───── SOURCE RECORDS

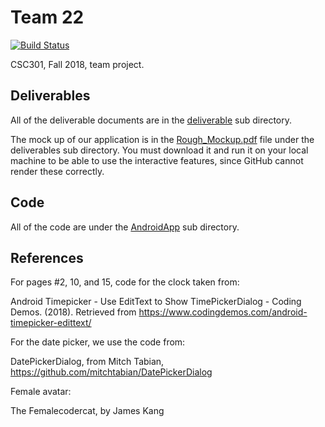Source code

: # Team 22

[![Build Status](https://travis-ci.com/csc301-fall-2018/project-team-22.svg?token=fmbCkjjbvWxHsWMH7zRP&branch=master)](https://travis-ci.com/csc301-fall-2018/project-team-22)

CSC301, Fall 2018, team project.

## Deliverables

All of the deliverable documents are in the [deliverable](deliverables) sub directory.

The mock up of our application is in the [Rough_Mockup.pdf](deliverables/Artifacts/Rough_Mockup.pdf) file under the deliverables sub directory. You must download it and run it on your local machine to be able to use the interactive features, since GitHub
cannot render these correctly.

## Code

All of the code are under the [AndroidApp](AndroidApp) sub directory.

## References

For pages #2, 10, and 15, code for the clock taken from:

Android Timepicker - Use EditText to Show TimePickerDialog - Coding Demos. (2018). Retrieved from https://www.codingdemos.com/android-timepicker-edittext/

For the date picker, we use the code from:

DatePickerDialog, from Mitch Tabian, https://github.com/mitchtabian/DatePickerDialog

Female avatar:

The Femalecodercat, by James Kang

──────────

[WORK ITEM]: Copy all the entries word for word. Omit any pictures.

[TASK RESPONSE]:
Source code

: # Team 22

[![Build Status](https://travis-ci.com/csc301-fall-2018/project-team-22.svg?token=fmbCkjjbvWxHsWMH7zRP&branch=master)](https://travis-ci.com/csc301-fall-2018/project-team-22)

CSC301, Fall 2018, team project.

## Deliverables

All of the deliverable documents are in the [deliverable](deliverables) sub directory.

The mock up of our application is in the [Rough_Mockup.pdf](deliverables/Artifacts/Rough_Mockup.pdf) file under the deliverables sub directory. You must download it and run it on your local machine to be able to use the interactive features, since GitHub
cannot render these correctly.

## Code

All of the code are under the [AndroidApp](AndroidApp) sub directory.

## References

For pages #2, 10, and 15, code for the clock taken from:

Android Timepicker - Use EditText to Show TimePickerDialog - Coding Demos. (2018). Retrieved from https://www.codingdemos.com/android-timepicker-edittext/

For the date picker, we use the code from:

DatePickerDialog, from Mitch Tabian, https://github.com/mitchtabian/DatePickerDialog

Female avatar:

The Femalecodercat, by James Kang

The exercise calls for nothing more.